A British drug trafficking ring leader was arrested in Bangkok, five years after he skipped bail in Britain to hide in Thailand. The Royal Thai police disclosed on Saturday 11 February 2023.

Richard Mark Wakeling, 54, was sentenced by the English Court to 11 years in prison for trafficking 8 million pounds worth of methamphetamine from Italy to the UK by land.

Wakeling, who also goes by another passport name of Aaron Peter Lumsden, then skip bail and fled the UK before the ruling was made.

He had been living in the beachside town of Hua Hin before was arrested while visiting a friend in Bangkok. The Royal Thai Police arrested the fugitive on Friday at a Bangkok garage where he had been collecting his car after repairs.

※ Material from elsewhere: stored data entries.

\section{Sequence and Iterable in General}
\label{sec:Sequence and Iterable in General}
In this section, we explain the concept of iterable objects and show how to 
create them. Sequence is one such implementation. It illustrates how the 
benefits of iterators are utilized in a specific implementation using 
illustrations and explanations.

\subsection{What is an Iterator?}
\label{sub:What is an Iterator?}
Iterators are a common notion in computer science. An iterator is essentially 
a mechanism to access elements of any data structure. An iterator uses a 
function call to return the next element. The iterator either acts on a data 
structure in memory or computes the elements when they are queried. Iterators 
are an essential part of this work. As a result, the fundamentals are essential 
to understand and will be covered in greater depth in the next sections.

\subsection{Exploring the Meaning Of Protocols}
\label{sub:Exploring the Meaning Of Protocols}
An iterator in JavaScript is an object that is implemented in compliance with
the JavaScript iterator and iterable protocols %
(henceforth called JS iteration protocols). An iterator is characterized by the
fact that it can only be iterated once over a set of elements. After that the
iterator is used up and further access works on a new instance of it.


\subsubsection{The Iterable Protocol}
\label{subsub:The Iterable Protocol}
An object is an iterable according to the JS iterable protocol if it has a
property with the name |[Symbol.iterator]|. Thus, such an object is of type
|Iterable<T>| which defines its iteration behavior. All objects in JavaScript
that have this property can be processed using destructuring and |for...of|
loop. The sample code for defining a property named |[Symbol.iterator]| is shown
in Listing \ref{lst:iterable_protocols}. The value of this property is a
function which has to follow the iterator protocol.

According to Express, the British press,  Wakeling, 55, from Brentwood in Essex, tried to import £8million of liquid amphetamine into the UK in April 2016. He fled in 2018 before his 12-week trial began and was sentenced to 11 years in his absence at Chelmsford Crown Court on April 9 of that year.

Wakeling, who has a prosthetic lower right leg, was placed on the National Crime Agency (NCA)’s “most wanted” list, and appeals were issued for information to help trace him.

He remains in custody with extradition proceedings under way.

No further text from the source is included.